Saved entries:
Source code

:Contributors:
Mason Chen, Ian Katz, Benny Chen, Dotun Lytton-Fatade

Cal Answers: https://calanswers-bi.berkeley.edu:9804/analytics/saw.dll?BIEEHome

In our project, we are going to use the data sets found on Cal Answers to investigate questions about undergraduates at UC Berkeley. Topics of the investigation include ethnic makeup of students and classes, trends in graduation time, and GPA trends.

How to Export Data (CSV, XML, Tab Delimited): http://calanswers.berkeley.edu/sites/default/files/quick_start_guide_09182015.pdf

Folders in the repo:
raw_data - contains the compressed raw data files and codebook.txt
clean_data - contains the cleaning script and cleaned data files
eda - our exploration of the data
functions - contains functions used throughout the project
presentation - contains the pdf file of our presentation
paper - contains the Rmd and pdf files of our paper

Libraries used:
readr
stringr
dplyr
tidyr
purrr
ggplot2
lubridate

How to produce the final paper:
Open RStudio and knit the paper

> [ASSIGNED TASK]
Write out word for word every line from the one containing "Folders in the" through the last line of the data, and no other line.

> [TASK SOLUTION]
Folders in the repo:
raw_data - contains the compressed raw data files and codebook.txt
clean_data - contains the cleaning script and cleaned data files
eda - our exploration of the data
functions - contains functions used throughout the project
presentation - contains the pdf file of our presentation
paper - contains the Rmd and pdf files of our paper

Libraries used:
readr
stringr
dplyr
tidyr
purrr
ggplot2
lubridate

How to produce the final paper:
Open RStudio and knit the paper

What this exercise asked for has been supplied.